The figures bring the total amount drawn under the government-backed cheap funding scheme to £13.8bn. However, aggregate net lending by all lenders, including non-FLS participants, dropped to -£2.7bn in Q4, before jumping to +£3.1bn in January 2013.
Barclays finished the year with the largest outstanding FLS drawdown of £6bn. It has increased net lending since June by £5.7bn and £1.9bn in Q4 alone.
However, the lender with the second largest outstanding drawdown, Lloyds, reduced net lending over the six months by £5.6bn, over half of which took place in Q4.
Bank of England executive director for markets Paul Fisher said in a recent speech that though lending rates had fallen, it was still early for much extra money to have flowed from the application stage into actual loans: “I would not expect to see a return to rising aggregate quantities until we start getting data for 2013 at the earliest.
“Nevertheless, it does seem that we have the beginnings of a revival in mortgage activity which is visible in the approvals data and that trend is widely supported by business contacts throughout the country.”
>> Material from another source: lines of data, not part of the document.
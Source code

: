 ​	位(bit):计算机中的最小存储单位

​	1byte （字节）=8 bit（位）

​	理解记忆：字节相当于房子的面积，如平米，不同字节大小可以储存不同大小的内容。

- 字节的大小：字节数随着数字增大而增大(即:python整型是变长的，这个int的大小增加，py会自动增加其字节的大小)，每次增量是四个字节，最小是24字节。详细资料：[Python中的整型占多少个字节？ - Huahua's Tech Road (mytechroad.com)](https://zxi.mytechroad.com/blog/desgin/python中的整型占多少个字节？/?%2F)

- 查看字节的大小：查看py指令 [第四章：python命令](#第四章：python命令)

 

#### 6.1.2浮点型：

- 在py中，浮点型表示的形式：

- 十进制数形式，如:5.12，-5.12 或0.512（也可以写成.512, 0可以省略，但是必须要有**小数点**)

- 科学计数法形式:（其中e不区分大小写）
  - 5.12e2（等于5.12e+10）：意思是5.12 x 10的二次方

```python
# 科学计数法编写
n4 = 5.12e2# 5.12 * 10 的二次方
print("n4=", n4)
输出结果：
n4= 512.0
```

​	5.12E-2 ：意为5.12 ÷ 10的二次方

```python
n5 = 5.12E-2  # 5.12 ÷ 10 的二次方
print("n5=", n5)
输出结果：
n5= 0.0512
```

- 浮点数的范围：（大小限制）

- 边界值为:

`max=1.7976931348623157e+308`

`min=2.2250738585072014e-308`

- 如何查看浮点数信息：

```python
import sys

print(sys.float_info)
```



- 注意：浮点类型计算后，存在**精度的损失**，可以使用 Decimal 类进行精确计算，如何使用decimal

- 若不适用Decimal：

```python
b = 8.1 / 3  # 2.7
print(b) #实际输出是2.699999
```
Mortgage Simplicity director Chris Love said: “The data has been skewed somewhat by the activities of a few of the larger banks slamming on the lending brakes to bolster their capital bases.
“Look beyond this and there’s no doubt the Funding for Lending Scheme has improved confidence in the market. There are now many more mortgage products than there were a year ago and those products are often a lot cheaper.
“Crucially, the Funding for Lending Scheme is helping more first-time buyers get a foot on the property ladder, although lenders’ stringent criteria are still excluding borrowers who have a less than perfect credit or income profile.”